The Difference Between “Significant” and “Not Significant” is not Itself Statistically Significant: Andrew Gelman and Hal Stern. The American Statistician, November 2006, Vol. 60, No. 4  

  • From the introduction: It is common to summarize statistical comparisons by declarations of statistical significance or nonsignificance. Here we discuss one problem with such declarations, namely that changes in statistical significance are often not themselves statistically significant. 

The ASA's Statement on p-Values: Context, Process, and Purpose, Ronald L. Wasserstein & Nicole A. Lazar (2016) The American Statistician, 70:2, 129-133.

  • The motivation for this statement from The American Statistical Association comes from the introduction to the paper: 

    In February 2014, George Cobb, Professor Emeritus of Mathematics and Statistics at Mount Holyoke College, posed these questions to an ASA discussion forum: 

    Q: Why do so many colleges and grad schools teach p = 0.05?

    A: Because that's still what the scientific community and journal editors use.

    Q: Why do so many people still use p = 0.05?

    A: Because that's what they were taught in college or grad school.

    Cobb's concern was a long-worrisome circularity in the sociology of science based on the use of bright lines such as p < 0.05: “We teach it because it's what we do; we do it because it's what we teach.” This concern was brought to the attention of the ASA Board.
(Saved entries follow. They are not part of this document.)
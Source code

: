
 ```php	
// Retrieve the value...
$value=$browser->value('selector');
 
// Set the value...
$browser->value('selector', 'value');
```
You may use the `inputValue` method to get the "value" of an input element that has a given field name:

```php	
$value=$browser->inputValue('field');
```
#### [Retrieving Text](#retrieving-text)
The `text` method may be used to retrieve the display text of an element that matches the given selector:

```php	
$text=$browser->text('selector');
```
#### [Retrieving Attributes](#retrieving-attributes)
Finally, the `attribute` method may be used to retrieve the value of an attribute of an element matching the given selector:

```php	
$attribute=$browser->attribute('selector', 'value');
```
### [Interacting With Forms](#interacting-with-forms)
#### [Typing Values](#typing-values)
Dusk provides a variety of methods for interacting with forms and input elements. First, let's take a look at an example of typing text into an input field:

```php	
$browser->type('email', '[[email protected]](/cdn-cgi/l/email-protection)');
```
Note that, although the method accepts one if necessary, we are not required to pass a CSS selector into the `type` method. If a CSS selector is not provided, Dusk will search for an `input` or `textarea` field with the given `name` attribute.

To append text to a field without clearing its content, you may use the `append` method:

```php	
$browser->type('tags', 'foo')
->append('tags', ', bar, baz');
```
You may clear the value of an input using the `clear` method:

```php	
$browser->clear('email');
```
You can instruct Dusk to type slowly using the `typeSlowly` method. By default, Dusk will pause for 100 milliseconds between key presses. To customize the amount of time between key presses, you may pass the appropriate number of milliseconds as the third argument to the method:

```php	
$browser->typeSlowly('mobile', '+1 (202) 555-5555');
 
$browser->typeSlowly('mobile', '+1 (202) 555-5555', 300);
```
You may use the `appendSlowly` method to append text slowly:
The Immortal Time Bias, James Hanley and Bethany FosterInternational Journal of Epidemiology, Volume 43, Issue 3, 1 June 2014, Pages 949–961

  • This example is taken from the opening to the paper:
    • Some time ago, while conducting research on U.S. presidents, I noticed that those who became president at earlier ages tended to die younger. This informal observation led me to scattered sources that provided occasional empirical parallels and some possibilities for the theoretical underpinning of what I have come to call the precocity-longevity hypothesis. Simply stated, the hypothesis is that those who reach career peaks earlier tend to have shorter lives. (Stewart JH McCann. Personality and Social Psychology Bulletin2001;27:1429–39)
  • If you are not sure what methodological blunder this entails, then click on the link above and learn. 
  • One of the BRU biostatisticians - Ella Hustzi - has written about this in reply to a rather famous paper: Do Oscar Winners Live Longer than Less Successful Peers?A Reanalysis of the Evidence 

How to randomize, Andrew J. Vickers, Journal of the Society for Integrative Oncology, 2006 ; 4(4): 194–198. 

  • Abstract:  Randomized trials are an important method for deciding whether integrative oncology therapies do more good than harm. Many investigators do not pay sufficient attention to randomization procedures and several studies have shown that only a fraction of trial reports describe randomization adequately ...

This short paper reviews the aims of randomization in clinical trials and arrives at the conclusion that the only safe way to ensure that these aims are met is through computer-based randomization.

In "Redefine Statistical Significance", Daniel J. Benjamin, James O. Berger, and 70 more authors make a proposal that can be summarized in one sentence: "We propose to change the default P-value threshold for statistical significance for claims of new discoveries from 0.05 to 0.005. "

In "Justify Your Alpha", Daniel Lakens, Federico G. Adolfi, and 86 more authors rebut the previous paper and argue that  no single alpha value suits all purposes and that researchers should transparently report all study design choices, including choice of alpha.